__YOUR ASSIGNMENT__
All of the data is to be printed again exactly as it appears.
*** EXTRACTED ENTRIES Section Begins ***
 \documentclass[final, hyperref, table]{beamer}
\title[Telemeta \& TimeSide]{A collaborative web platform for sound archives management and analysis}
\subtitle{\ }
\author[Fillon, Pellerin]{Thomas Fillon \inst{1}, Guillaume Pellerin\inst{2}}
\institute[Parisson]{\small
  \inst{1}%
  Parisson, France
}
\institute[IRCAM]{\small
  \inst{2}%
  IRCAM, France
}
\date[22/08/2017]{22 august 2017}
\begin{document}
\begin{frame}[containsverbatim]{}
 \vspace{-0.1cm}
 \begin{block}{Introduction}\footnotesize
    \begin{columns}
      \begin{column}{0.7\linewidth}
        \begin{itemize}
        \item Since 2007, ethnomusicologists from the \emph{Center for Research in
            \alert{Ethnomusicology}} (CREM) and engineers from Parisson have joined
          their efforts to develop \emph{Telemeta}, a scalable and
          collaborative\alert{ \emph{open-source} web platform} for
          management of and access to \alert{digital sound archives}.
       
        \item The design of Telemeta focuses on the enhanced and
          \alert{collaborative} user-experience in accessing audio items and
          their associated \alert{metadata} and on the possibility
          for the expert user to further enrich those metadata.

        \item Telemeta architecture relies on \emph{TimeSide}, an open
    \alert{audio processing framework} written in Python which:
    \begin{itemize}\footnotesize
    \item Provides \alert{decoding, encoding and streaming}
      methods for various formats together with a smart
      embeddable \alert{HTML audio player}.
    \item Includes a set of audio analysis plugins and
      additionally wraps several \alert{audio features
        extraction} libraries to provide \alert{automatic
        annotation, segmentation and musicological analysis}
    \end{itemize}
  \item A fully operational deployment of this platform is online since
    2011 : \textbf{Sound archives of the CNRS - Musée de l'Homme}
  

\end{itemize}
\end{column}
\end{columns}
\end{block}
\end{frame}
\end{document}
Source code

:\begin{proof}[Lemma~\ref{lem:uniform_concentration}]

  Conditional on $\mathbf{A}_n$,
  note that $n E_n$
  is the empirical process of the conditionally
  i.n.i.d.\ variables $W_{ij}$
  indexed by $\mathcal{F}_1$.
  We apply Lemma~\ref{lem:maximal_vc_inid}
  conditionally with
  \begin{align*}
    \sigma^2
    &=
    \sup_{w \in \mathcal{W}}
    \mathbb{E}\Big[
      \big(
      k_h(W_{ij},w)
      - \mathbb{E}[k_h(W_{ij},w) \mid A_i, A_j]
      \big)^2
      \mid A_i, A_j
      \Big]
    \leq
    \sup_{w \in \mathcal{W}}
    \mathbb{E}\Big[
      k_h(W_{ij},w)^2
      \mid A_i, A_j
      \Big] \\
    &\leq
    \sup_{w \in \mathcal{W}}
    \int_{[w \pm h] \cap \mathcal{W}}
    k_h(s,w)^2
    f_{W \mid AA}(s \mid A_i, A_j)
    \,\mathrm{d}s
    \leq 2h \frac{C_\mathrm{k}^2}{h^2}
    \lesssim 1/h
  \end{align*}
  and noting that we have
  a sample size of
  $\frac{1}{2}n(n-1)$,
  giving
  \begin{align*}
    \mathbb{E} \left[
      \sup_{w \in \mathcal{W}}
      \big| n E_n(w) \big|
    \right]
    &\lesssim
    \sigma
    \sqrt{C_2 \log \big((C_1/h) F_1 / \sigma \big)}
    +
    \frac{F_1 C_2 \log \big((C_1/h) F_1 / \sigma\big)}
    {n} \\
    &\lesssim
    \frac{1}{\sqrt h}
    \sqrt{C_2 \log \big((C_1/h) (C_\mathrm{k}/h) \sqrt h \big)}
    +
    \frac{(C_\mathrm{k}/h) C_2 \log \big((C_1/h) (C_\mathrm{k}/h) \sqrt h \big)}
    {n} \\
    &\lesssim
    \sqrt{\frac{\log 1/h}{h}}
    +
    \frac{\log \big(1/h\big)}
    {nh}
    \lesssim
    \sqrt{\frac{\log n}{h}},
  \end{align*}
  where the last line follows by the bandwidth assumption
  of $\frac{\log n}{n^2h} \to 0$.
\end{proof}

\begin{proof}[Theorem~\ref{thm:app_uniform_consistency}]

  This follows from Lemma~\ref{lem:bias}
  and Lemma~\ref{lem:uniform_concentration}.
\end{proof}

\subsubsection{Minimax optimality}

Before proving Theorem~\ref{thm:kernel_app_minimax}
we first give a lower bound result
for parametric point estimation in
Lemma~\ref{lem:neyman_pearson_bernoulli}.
*** EXTRACTED ENTRIES Section Ends ***
__EXERCISE OUTPUT__
 \documentclass[final, hyperref, table]{beamer}
\title[Telemeta \& TimeSide]{A collaborative web platform for sound archives management and analysis}
\subtitle{\ }
\author[Fillon, Pellerin]{Thomas Fillon \inst{1}, Guillaume Pellerin\inst{2}}
\institute[Parisson]{\small
  \inst{1}%
  Parisson, France
}
\institute[IRCAM]{\small
  \inst{2}%
  IRCAM, France
}
\date[22/08/2017]{22 august 2017}
\begin{document}
\begin{frame}[containsverbatim]{}
 \vspace{-0.1cm}
 \begin{block}{Introduction}\footnotesize
    \begin{columns}
      \begin{column}{0.7\linewidth}
        \begin{itemize}
        \item Since 2007, ethnomusicologists from the \emph{Center for Research in
            \alert{Ethnomusicology}} (CREM) and engineers from Parisson have joined
          their efforts to develop \emph{Telemeta}, a scalable and
          collaborative\alert{ \emph{open-source} web platform} for
          management of and access to \alert{digital sound archives}.
       
        \item The design of Telemeta focuses on the enhanced and
          \alert{collaborative} user-experience in accessing audio items and
          their associated \alert{metadata} and on the possibility
          for the expert user to further enrich those metadata.

        \item Telemeta architecture relies on \emph{TimeSide}, an open
    \alert{audio processing framework} written in Python which:
    \begin{itemize}\footnotesize
    \item Provides \alert{decoding, encoding and streaming}
      methods for various formats together with a smart
      embeddable \alert{HTML audio player}.
    \item Includes a set of audio analysis plugins and
      additionally wraps several \alert{audio features
        extraction} libraries to provide \alert{automatic
        annotation, segmentation and musicological analysis}
    \end{itemize}
  \item A fully operational deployment of this platform is online since
    2011 : \textbf{Sound archives of the CNRS - Musée de l'Homme}
  

\end{itemize}
\end{column}
\end{columns}
\end{block}
\end{frame}
\end{document}
Source code

:\begin{proof}[Lemma~\ref{lem:uniform_concentration}]

  Conditional on $\mathbf{A}_n$,
  note that $n E_n$
  is the empirical process of the conditionally
  i.n.i.d.\ variables $W_{ij}$
  indexed by $\mathcal{F}_1$.
  We apply Lemma~\ref{lem:maximal_vc_inid}
  conditionally with
  \begin{align*}
    \sigma^2
    &=
    \sup_{w \in \mathcal{W}}
    \mathbb{E}\Big[
      \big(
      k_h(W_{ij},w)
      - \mathbb{E}[k_h(W_{ij},w) \mid A_i, A_j]
      \big)^2
      \mid A_i, A_j
      \Big]
    \leq
    \sup_{w \in \mathcal{W}}
    \mathbb{E}\Big[
      k_h(W_{ij},w)^2
      \mid A_i, A_j
      \Big] \\
    &\leq
    \sup_{w \in \mathcal{W}}
    \int_{[w \pm h] \cap \mathcal{W}}
    k_h(s,w)^2
    f_{W \mid AA}(s \mid A_i, A_j)
    \,\mathrm{d}s
    \leq 2h \frac{C_\mathrm{k}^2}{h^2}
    \lesssim 1/h
  \end{align*}
  and noting that we have
  a sample size of
  $\frac{1}{2}n(n-1)$,
  giving
  \begin{align*}
    \mathbb{E} \left[
      \sup_{w \in \mathcal{W}}
      \big| n E_n(w) \big|
    \right]
    &\lesssim
    \sigma
    \sqrt{C_2 \log \big((C_1/h) F_1 / \sigma \big)}
    +
    \frac{F_1 C_2 \log \big((C_1/h) F_1 / \sigma\big)}
    {n} \\
    &\lesssim
    \frac{1}{\sqrt h}
    \sqrt{C_2 \log \big((C_1/h) (C_\mathrm{k}/h) \sqrt h \big)}
    +
    \frac{(C_\mathrm{k}/h) C_2 \log \big((C_1/h) (C_\mathrm{k}/h) \sqrt h \big)}
    {n} \\
    &\lesssim
    \sqrt{\frac{\log 1/h}{h}}
    +
    \frac{\log \big(1/h\big)}
    {nh}
    \lesssim
    \sqrt{\frac{\log n}{h}},
  \end{align*}
  where the last line follows by the bandwidth assumption
  of $\frac{\log n}{n^2h} \to 0$.
\end{proof}

\begin{proof}[Theorem~\ref{thm:app_uniform_consistency}]

  This follows from Lemma~\ref{lem:bias}
  and Lemma~\ref{lem:uniform_concentration}.
\end{proof}

\subsubsection{Minimax optimality}

Before proving Theorem~\ref{thm:kernel_app_minimax}
we first give a lower bound result
for parametric point estimation in
Lemma~\ref{lem:neyman_pearson_bernoulli}.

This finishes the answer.